- [TASK GOAL]:
This exercise calls for the line with "and decoding scripts", the line with "to use this", and all lines between them in the material below, output exactly and with no other lines.

- [DATA FOR THIS EXERCISE]:

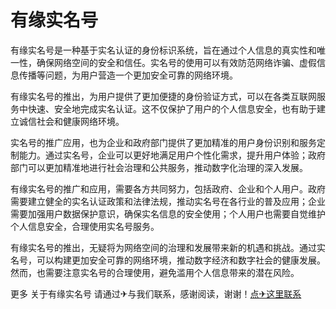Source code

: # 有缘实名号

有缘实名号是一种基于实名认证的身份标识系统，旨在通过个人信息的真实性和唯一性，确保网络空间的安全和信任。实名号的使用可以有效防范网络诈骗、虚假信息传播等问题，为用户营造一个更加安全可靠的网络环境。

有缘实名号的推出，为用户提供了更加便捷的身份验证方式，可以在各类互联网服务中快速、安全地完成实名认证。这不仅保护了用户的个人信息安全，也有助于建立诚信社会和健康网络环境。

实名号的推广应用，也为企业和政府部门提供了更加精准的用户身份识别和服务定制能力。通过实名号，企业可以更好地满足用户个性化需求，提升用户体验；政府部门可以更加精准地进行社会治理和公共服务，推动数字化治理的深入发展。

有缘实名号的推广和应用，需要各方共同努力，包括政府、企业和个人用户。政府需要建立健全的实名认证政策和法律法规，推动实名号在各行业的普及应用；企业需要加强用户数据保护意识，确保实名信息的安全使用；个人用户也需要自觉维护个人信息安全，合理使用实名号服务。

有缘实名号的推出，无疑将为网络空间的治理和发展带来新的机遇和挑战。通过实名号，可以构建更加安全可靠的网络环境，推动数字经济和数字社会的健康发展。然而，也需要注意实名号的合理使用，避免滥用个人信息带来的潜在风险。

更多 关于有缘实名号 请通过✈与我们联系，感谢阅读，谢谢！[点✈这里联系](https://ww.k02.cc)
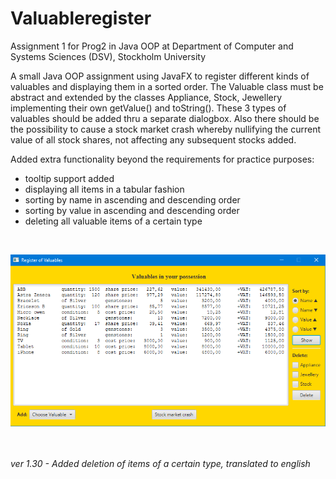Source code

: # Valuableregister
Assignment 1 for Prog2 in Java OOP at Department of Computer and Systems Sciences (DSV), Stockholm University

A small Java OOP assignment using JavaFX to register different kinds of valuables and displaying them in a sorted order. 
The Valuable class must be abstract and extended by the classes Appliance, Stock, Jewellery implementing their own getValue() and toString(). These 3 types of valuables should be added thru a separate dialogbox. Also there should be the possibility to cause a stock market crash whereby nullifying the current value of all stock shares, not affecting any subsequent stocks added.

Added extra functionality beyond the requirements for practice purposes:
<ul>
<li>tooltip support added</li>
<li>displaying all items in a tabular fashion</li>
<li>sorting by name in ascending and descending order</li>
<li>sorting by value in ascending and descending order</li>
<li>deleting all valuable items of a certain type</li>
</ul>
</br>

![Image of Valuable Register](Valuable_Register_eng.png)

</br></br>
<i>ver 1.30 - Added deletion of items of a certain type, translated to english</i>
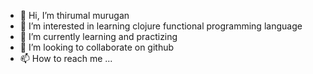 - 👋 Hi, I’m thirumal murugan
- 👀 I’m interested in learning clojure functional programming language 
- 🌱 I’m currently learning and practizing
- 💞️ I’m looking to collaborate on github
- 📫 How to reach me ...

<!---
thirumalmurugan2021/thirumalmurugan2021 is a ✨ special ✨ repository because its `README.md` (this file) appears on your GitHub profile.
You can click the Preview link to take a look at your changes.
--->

==

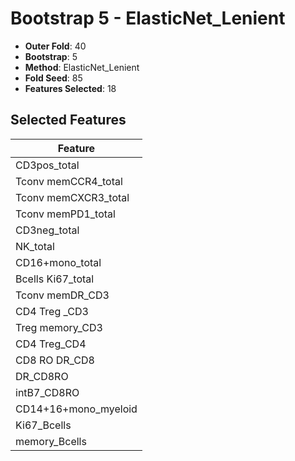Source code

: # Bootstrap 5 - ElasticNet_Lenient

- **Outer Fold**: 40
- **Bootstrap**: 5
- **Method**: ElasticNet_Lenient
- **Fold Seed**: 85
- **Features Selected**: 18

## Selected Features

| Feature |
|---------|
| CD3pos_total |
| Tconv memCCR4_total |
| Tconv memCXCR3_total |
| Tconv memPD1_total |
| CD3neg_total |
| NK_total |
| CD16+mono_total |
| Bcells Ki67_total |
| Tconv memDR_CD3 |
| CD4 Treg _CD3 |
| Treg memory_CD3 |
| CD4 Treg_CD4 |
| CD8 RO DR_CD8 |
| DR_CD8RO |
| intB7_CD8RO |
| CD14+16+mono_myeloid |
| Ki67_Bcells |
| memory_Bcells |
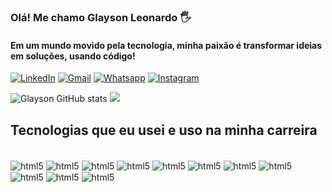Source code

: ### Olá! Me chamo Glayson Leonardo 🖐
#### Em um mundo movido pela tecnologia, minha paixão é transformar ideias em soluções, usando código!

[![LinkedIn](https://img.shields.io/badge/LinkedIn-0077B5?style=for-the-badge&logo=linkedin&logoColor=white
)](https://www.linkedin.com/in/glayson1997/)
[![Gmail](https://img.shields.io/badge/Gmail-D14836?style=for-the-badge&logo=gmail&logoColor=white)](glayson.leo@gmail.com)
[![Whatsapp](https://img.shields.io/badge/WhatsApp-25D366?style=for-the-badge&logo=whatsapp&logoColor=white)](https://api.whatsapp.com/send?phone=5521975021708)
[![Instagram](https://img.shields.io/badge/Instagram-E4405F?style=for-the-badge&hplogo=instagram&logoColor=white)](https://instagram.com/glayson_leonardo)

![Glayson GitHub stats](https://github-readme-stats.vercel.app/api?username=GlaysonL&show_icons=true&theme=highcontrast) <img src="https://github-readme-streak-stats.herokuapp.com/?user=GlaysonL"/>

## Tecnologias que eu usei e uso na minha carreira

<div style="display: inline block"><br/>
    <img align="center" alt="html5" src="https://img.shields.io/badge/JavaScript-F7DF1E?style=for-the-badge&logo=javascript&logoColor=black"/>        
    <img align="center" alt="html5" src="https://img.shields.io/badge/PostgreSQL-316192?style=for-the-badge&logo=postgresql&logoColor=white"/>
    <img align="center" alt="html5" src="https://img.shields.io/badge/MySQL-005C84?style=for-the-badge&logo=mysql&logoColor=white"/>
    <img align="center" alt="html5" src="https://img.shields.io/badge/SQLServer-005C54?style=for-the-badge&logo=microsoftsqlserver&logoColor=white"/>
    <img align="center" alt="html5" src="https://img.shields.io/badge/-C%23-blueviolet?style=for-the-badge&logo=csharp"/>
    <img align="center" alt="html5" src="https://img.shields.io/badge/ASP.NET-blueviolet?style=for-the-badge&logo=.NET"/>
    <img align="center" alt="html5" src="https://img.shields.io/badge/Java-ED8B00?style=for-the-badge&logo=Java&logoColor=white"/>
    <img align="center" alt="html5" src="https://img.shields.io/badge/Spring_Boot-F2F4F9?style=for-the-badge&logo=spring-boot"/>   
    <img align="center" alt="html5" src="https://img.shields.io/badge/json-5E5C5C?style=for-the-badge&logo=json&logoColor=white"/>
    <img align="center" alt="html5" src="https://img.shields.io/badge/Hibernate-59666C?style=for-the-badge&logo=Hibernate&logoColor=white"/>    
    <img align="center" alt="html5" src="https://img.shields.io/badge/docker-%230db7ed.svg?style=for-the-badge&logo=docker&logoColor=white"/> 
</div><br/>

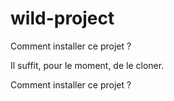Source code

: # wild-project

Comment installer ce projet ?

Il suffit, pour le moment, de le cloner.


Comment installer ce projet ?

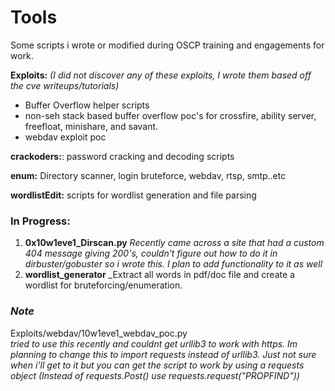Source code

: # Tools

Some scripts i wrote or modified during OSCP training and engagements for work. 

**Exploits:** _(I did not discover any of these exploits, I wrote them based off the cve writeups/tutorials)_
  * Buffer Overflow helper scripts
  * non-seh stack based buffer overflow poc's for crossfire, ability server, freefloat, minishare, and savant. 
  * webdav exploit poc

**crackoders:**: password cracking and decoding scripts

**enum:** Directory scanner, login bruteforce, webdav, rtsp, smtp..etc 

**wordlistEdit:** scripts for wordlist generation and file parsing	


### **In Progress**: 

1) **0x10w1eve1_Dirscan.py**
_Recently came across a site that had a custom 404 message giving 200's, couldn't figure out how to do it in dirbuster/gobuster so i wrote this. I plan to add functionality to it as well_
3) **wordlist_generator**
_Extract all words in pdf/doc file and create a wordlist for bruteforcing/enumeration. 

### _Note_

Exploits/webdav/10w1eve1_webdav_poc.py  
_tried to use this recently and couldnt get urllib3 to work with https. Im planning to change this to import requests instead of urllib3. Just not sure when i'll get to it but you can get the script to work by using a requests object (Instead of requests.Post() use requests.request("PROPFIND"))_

==

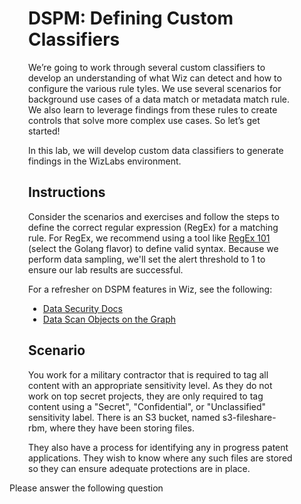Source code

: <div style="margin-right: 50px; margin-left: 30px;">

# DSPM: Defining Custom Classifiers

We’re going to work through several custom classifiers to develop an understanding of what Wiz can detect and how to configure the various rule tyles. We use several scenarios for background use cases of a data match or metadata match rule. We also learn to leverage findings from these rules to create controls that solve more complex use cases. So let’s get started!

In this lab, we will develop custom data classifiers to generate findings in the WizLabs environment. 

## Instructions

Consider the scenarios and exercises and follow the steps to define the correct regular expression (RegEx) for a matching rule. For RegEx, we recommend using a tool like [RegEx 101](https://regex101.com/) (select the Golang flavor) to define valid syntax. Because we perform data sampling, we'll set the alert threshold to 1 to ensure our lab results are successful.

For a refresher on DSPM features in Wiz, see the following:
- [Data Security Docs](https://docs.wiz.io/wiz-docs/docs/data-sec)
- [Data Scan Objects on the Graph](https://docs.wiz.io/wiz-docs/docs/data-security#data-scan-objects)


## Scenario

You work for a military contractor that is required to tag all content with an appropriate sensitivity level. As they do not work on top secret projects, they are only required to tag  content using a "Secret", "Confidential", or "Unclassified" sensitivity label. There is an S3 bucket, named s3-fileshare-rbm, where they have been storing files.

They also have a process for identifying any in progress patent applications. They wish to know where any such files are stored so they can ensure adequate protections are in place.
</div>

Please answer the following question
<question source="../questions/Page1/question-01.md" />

- [WRITTEN REPLY]:
**crackoders:**: password cracking and decoding scripts

**enum:** Directory scanner, login bruteforce, webdav, rtsp, smtp..etc 

**wordlistEdit:** scripts for wordlist generation and file parsing	


### **In Progress**: 

1) **0x10w1eve1_Dirscan.py**
_Recently came across a site that had a custom 404 message giving 200's, couldn't figure out how to do it in dirbuster/gobuster so i wrote this. I plan to add functionality to it as well_
3) **wordlist_generator**
_Extract all words in pdf/doc file and create a wordlist for bruteforcing/enumeration. 

### _Note_

Exploits/webdav/10w1eve1_webdav_poc.py  
_tried to use this recently and couldnt get urllib3 to work with https. Im planning to change this to import requests instead of urllib3. Just not sure when i'll get to it but you can get the script to work by using a requests object (Instead of requests.Post() use requests.request("PROPFIND"))_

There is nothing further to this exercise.